Southwest Airlines anticipates RASM to ascend 3-5% year over year in the third quarter. Among other factors, lower capacity during the current quarter from the MAX groundings account for this bullish forecast. Economic fuel costs are envisioned in the range of $2.05-$2.15 per gallon, much lower than $2.25 reported in the third quarter of 2018.

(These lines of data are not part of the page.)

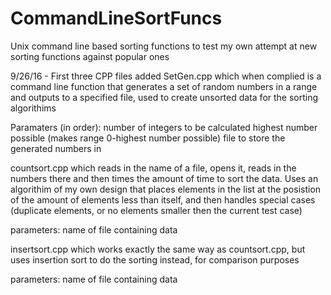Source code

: # CommandLineSortFuncs
Unix command line based sorting functions to test my own attempt at new sorting functions against popular ones

9/26/16 - First three CPP files added
SetGen.cpp which when complied is a command line function that generates a set of random numbers in a range and outputs to a specified file, used to create unsorted data for the sorting algorithims

Paramaters (in order):
number of integers to be calculated
highest number possible (makes range 0-highest number possible)
file to store the generated numbers in

countsort.cpp which reads in the name of a file, opens it, reads in the numbers there and then times the amount of time to sort the data. Uses an algorithim of my own design that places elements in the list at the posistion of the amount of elements less than itself, and then handles special cases (duplicate elements, or  no elements smaller then the current test case)

parameters:
name of file containing data

insertsort.cpp which works exactly the same way as countsort.cpp, but uses insertion sort to do the sorting instead, for comparison purposes

parameters:
name of file containing data
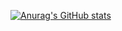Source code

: [![Anurag's GitHub stats](https://github-readme-stats.vercel.app/api?username=GustaLunaProg)](https://github.com/GustaLunaProg/github-readme-stats)
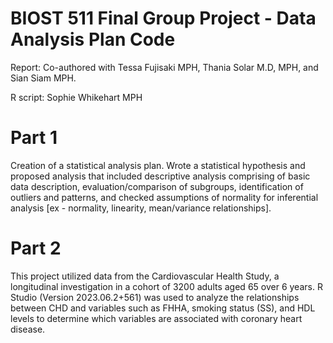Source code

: # BIOST 511 Final Group Project - Data Analysis Plan Code

Report: Co-authored with Tessa Fujisaki MPH, Thania Solar M.D, MPH, and Sian Siam MPH.

R script: Sophie Whikehart MPH 

# Part 1 

Creation of a statistical analysis plan. Wrote a statistical hypothesis and proposed analysis that included descriptive analysis comprising of basic data description, evaluation/comparison of subgroups, identification of outliers and patterns, and checked assumptions of normality for inferential analysis [ex - normality, linearity, mean/variance relationships].

# Part 2

This project utilized data from the Cardiovascular Health Study, a longitudinal investigation in a cohort of 3200 adults aged 65 over 6 years. R Studio (Version 2023.06.2+561) was used to analyze the relationships between CHD and variables such as FHHA, smoking status (SS), and HDL levels to determine which variables are associated with coronary heart disease.
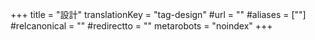 +++
title = "設計"
translationKey = "tag-design"
#url = ""
#aliases = [""]
#relcanonical = ""
#redirectto = ""
metarobots = "noindex"
+++
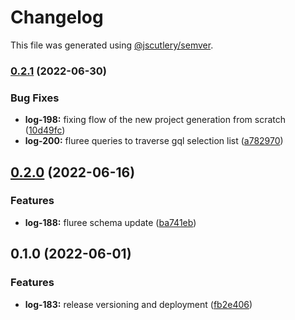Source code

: # Changelog

This file was generated using [@jscutlery/semver](https://github.com/jscutlery/semver).

### [0.2.1](https://github.com/ikigai-github/logosphere/compare/decorators-0.2.0...decorators-0.2.1) (2022-06-30)

### Bug Fixes

- **log-198:** fixing flow of the new project generation from scratch ([10d49fc](https://github.com/ikigai-github/logosphere/commit/10d49fc30ab6c30fe9fde293a269e2f67a5f2a6c))
- **log-200:** fluree queries to traverse gql selection list ([a782970](https://github.com/ikigai-github/logosphere/commit/a7829709ebfa6a01c4766120426ee2de26fcf655))

## [0.2.0](https://github.com/ikigai-github/logosphere/compare/decorators-0.1.0...decorators-0.2.0) (2022-06-16)

### Features

- **log-188:** fluree schema update ([ba741eb](https://github.com/ikigai-github/logosphere/commit/ba741eb43e48576ab294d89dad63389d35b8dc42))

## 0.1.0 (2022-06-01)

### Features

- **log-183:** release versioning and deployment ([fb2e406](https://github.com/ikigai-github/logosphere/commit/fb2e4060161d0069c13ac8508982c36b3a7bbabb))
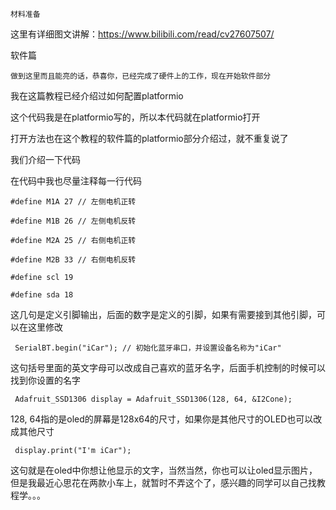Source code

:     材料准备
这里有详细图文讲解：https://www.bilibili.com/read/cv27607507/

软件篇

    做到这里而且能亮的话，恭喜你，已经完成了硬件上的工作，现在开始软件部分

我在这篇教程已经介绍过如何配置platformio

这个代码我是在platformio写的，所以本代码就在platformio打开

打开方法也在这个教程的软件篇的platformio部分介绍过，就不重复说了

我们介绍一下代码

在代码中我也尽量注释每一行代码


    #define M1A 27 // 左侧电机正转

    #define M1B 26 // 左侧电机反转

    #define M2A 25 // 右侧电机正转

    #define M2B 33 // 右侧电机反转

    #define scl 19

    #define sda 18


这几句是定义引脚输出，后面的数字是定义的引脚，如果有需要接到其他引脚，可以在这里修改


     SerialBT.begin("iCar"); // 初始化蓝牙串口，并设置设备名称为"iCar"


这句括号里面的英文字母可以改成自己喜欢的蓝牙名字，后面手机控制的时候可以找到你设置的名字


     Adafruit_SSD1306 display = Adafruit_SSD1306(128, 64, &I2Cone);


128, 64指的是oled的屏幕是128x64的尺寸，如果你是其他尺寸的OLED也可以改成其他尺寸


     display.print("I'm iCar");


这句就是在oled中你想让他显示的文字，当然当然，你也可以让oled显示图片，但是我最近心思花在两款小车上，就暂时不弄这个了，感兴趣的同学可以自己找教程学。。。

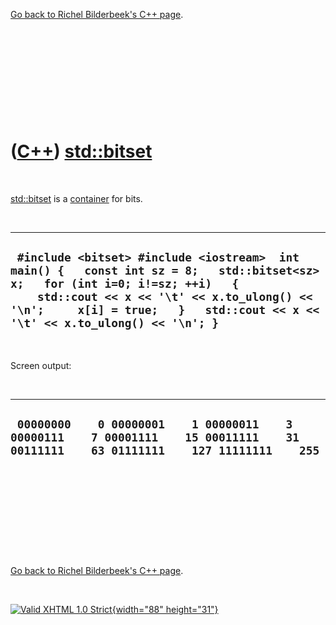 

[Go back to Richel Bilderbeek's C++ page](Cpp.htm).

 

 

 

 

 

([C++](Cpp.htm)) [std::bitset](CppBitset.htm)
=============================================

 

[std::bitset](CppBitset.htm) is a [container](CppContainer.htm) for
bits.

 

  --------------------------------------------------------------------------------------------------------------------------------------------------------------------------------------------------------------------------------------------------------------
  ` #include <bitset> #include <iostream>  int main() {   const int sz = 8;   std::bitset<sz> x;   for (int i=0; i!=sz; ++i)   {     std::cout << x << '\t' << x.to_ulong() << '\n';     x[i] = true;   }   std::cout << x << '\t' << x.to_ulong() << '\n'; }`
  --------------------------------------------------------------------------------------------------------------------------------------------------------------------------------------------------------------------------------------------------------------

 

Screen output:

 

  -----------------------------------------------------------------------------------------------------------------------------------------
  ` 00000000    0 00000001    1 00000011    3 00000111    7 00001111    15 00011111    31 00111111    63 01111111    127 11111111    255`
  -----------------------------------------------------------------------------------------------------------------------------------------

 

 

 

 

 

[Go back to Richel Bilderbeek's C++ page](Cpp.htm).



 

[![Valid XHTML 1.0 Strict](valid-xhtml10.png){width="88"
height="31"}](http://validator.w3.org/check?uri=referer)
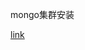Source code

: mongo集群安装 

[link](https://reterwebber.wordpress.com/2013/03/09/configure-your-own-mongodb-sharding-cluster/)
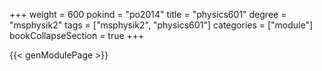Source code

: +++
weight = 600
pokind = "po2014"
title = "physics601"
degree = "msphysik2"
tags = ["msphysik2", "physics601"]
categories = ["module"]
bookCollapseSection = true
+++

{{< genModulePage >}}
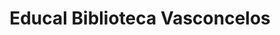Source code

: ---
title: "Educal Biblioteca Vasconcelos"
url: /ciudad-de-mexico/educal-biblioteca-vasconcelos/
shop: libros
---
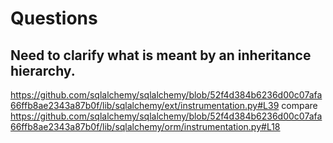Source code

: # Questions

## Need to clarify what is meant by an inheritance hierarchy.

https://github.com/sqlalchemy/sqlalchemy/blob/52f4d384b6236d00c07afa66ffb8ae2343a87b0f/lib/sqlalchemy/ext/instrumentation.py#L39
compare
https://github.com/sqlalchemy/sqlalchemy/blob/52f4d384b6236d00c07afa66ffb8ae2343a87b0f/lib/sqlalchemy/orm/instrumentation.py#L18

As a result of the grounding of the Boeing 737 MAX 8, the most fuel-efficient aircraft in the carrier’s fleet, fuel efficiency is estimated to slid 1-2% in the third quarter. Moreover, CASM — excluding fuel and oil expense and profitsharing expense — is estimated to augment 9-11% in the ongoing quarter compared to that achieved in the year-ago period. Previously (before the MAX groundings), the metric was anticipated to increase approximately 2% year over year. The bearish forecast is due to lower capacity from the above-mentioned headwind.
Due to delays in the Boeing 737 MAX aircraft’s return to service, Southwest Airlines now anticipates 2019 capacity or ASMs to slip 1-2% year over year compared with 5% increase expected earlier. The carrier is taking measures to mitigate this adversity and optimize its resources. To this end, it will cease operations at Newark Liberty International Airport. Consequently, the airline’s New York City presence will be consolidated at New York LaGuardia Airport, starting Nov 3, 2019.
Moreover, CASM — excluding fuel and oil expense and profitsharing expense — is expected to expand in the band of 8-10% year over year compared with a rise of 5.5-6.5% estimated previously. This includes an approximate six-point negative impact from lower capacity due to the groundings. Meanwhile, effective tax rate is projected at approximately 23.5% in the current year.
How Have Estimates Been Moving Since Then?
It turns out, fresh estimates have trended downward during the past month. The consensus estimate has shifted -12.82% due to these changes.
At this time, Southwest has a nice Growth Score of B, though it is lagging a lot on the Momentum Score front with an F. However, the stock was allocated a grade of A on the value side, putting it in the top 20% for this investment strategy.
Overall, the stock has an aggregate VGM Score of B. If you aren't focused on one strategy, this score is the one you should be interested in.
Estimates have been broadly trending downward for the stock, and the magnitude of these revisions indicates a downward shift. Notably, Southwest has a Zacks Rank #3 (Hold). We expect an in-line return from the stock in the next few months.